Grokking Hadoop

#productivity #distributedsystems #datascience #beginners

A Non-Technical readers guide

"In pioneer days they used oxen for heavy pulling, and when one ox couldn't budge a log, they didn't try to grow a larger ox. We shouldn't be trying for bigger computers, but for more systems of computers." - Grace Hopper

In a world where we are looking for results in minutes instead of hours or days instead of months, our reliance on single computer networks for data processing can be naive. In this new age, it is better to divide the workload between computers, both in terms of time and cost.

Even if the reader does not have a past history with computers, the idea of computer and network topologies is not new. In fact, they have been a prominent part of our network configurations (think back to Local Area Network (LAN) and Wide Area Networks (WAN) ). Although these ideas are a part of our daily life. They are limited in what the do. They provide simple network services which users use independently. Alongside this, we are also living in the age of Data and the amount of data flooded in the world every day is estimated, for 2020, to be around 44 zettabytes (4.4*10^22 bytes). In terms of magnitude, this is more than one disk drive for every person in the world.

Some examples of heavy data generating are:

i. The New York Stock Exchange (NYSE) generates around 4–5 terabytes of data per day.
ii. Facebook hosts more than 240 billion photos growing at 7 petabytes per month.
iii. The Internet Archive stores around 18.5 petabytes of data.
iv. The Large Hadron Collider near Geneva, Switzerland, produces about 30 petabytes of data per year.

Processing datasets such as these are not simple and provide many hurdles. for example:

Loading and writing the dataset can take minutes if not hours for processing.
When it comes to data visualization and processing it is an iterative process and can take a heavy toll on computers that do not have powerful (in turn expensive graphic cards).
This, in turn, leads to high electricity bills which should be as low as possible.
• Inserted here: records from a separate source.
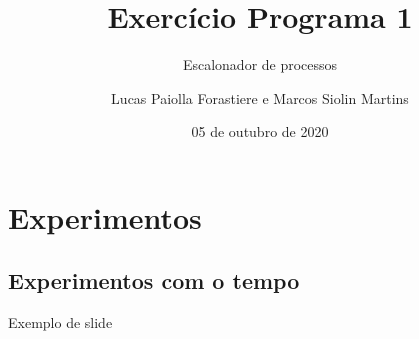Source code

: \documentclass[10pt]{beamer}
\title{Exercício Programa 1}
\subtitle{Escalonador de processos}
\institute{IME-USP}
\author{Lucas Paiolla Forastiere e Marcos Siolin Martins}
\date{05 de outubro de 2020}
\begin{document}
    \maketitle
    \section{Experimentos}
    \subsection{Experimentos com o tempo}
    \begin{frame}{Exemplo de slide}
    \end{frame}
\end{document}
It is also a fact that companies rely heavily on an abundance of data instead of better algorithms. Therefore a distributed processing network decreases the cost and time spent. Especially at a time like this because if there's one good news, it's that Big Data is here. The bad news though is that we are struggling to store and analyze it.
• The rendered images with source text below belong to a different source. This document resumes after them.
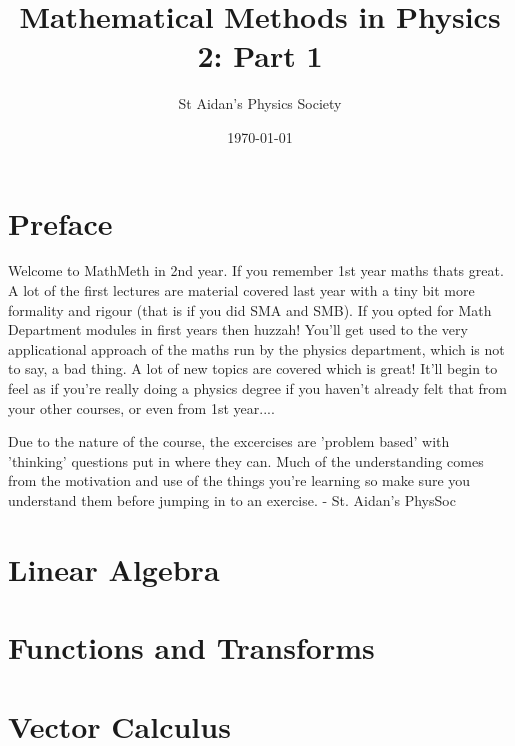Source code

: \documentclass{physics_notes}
\title{Mathematical Methods in Physics 2: Part 1}
\author{St Aidan's Physics Society}
\date{\today}
\begin{document}
\maketitle


\tableofcontents
\newpage

\section{Preface}
Welcome to MathMeth in 2nd year. If you remember 1st year maths thats great. A lot of the first lectures are material covered last year with a tiny bit more formality and rigour (that is if you did SMA and SMB). If you opted for Math Department modules in first years then huzzah! You'll get used to the very applicational approach of the maths run by the physics department, which is not to say, a bad thing. A lot of new topics are covered which is great! It'll begin to feel as if you're really doing a physics degree if you haven't already felt that from your other courses, or even from 1st year....

Due to the nature of the course, the excercises are 'problem based' with 'thinking' questions put in where they can. Much of the understanding comes from the motivation and use of the things you're learning so make sure you understand them before jumping in to an exercise. - St. Aidan's PhysSoc

\section{Linear Algebra}



\section{Functions and Transforms}


\section{Vector Calculus}

\end{document}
These days, a 1 Terabyte drive is a normal part of our lives, but there are still some open disadvantages. First, the transfer speed is around 100 MB/s, so it takes more than 2 and a 1/2 hours to read all the data of the disk. Long time right? at big data reliant company, even worse. But what if we had 100 drives, each holding one-hundredth of the data? In a case such as this, working in parallel we could read the data in under 2 minutes. This where the need for Hadoop arose.

What is Hadoop?

Hadoop is a framework that allows you to first store Big Data in a distributed environment, so that, you can process it parallelly. There are basically two components in Hadoop:

What does Hadoop Do?

Working with parallel drives is risky since there are two important problems that can arise.

Hardware Failure
When the number of hardware components being used increases, so does the chance of one of them failing increases too. One possible step taken to prevent his from happening is by replicating the data which are known as redundant copies. In case of a failure in any components, a copy is available. In order to prevent hardware failure, the Hadoop Distributed Filesystem (HDFS) has built-in reliability that keeps backups available.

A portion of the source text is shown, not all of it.